■ Work instructions ■
A faithful copy of each record is required, minus the images.

'''

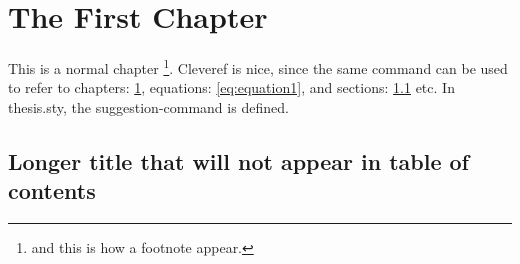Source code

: 
  
\chapter{The First Chapter}\label{ch:chapter1}

This is a normal chapter \footnote{and this is how a footnote appear.}. Cleveref is nice, since the same command can be used to refer to chapters: \cref{ch:chapter1}, equations: \cref{eq:equation1}, and sections: \cref{sec:sec1} etc.  In thesis.sty, the suggestion-command is defined.

\section[Short title]{Longer title that will not appear in table of contents}\label{sec:sec1}

\lipsum[1]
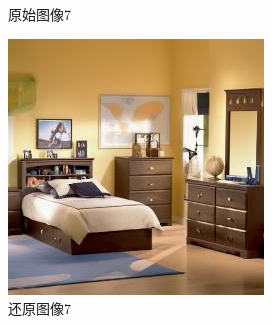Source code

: \begin{figure}[H]
\begin{minipage}[b]{0.3\linewidth}
    \caption{原始图像7}
    \label{original image 7 }
  \end{minipage}
\hspace{0.1cm}
  \begin{minipage}[b]{0.3\linewidth}
    \includegraphics[width=\linewidth]{Picture/recon/00009.png}
    \caption{还原图像7}
    \label{inpainted image 7}
  \end{minipage}
  \label{整块损坏图像}
\end{figure}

'''

■ The answer ■
Source code

: 
  
\chapter{The First Chapter}\label{ch:chapter1}

This is a normal chapter \footnote{and this is how a footnote appear.}. Cleveref is nice, since the same command can be used to refer to chapters: \cref{ch:chapter1}, equations: \cref{eq:equation1}, and sections: \cref{sec:sec1} etc.  In thesis.sty, the suggestion-command is defined.

\section[Short title]{Longer title that will not appear in table of contents}\label{sec:sec1}

\lipsum[1]
Source code

: \begin{figure}[H]
\begin{minipage}[b]{0.3\linewidth}
    \caption{原始图像7}
    \label{original image 7 }
  \end{minipage}
\hspace{0.1cm}
  \begin{minipage}[b]{0.3\linewidth}
    \includegraphics[width=\linewidth]{Picture/recon/00009.png}
    \caption{还原图像7}
    \label{inpainted image 7}
  \end{minipage}
  \label{整块损坏图像}
\end{figure}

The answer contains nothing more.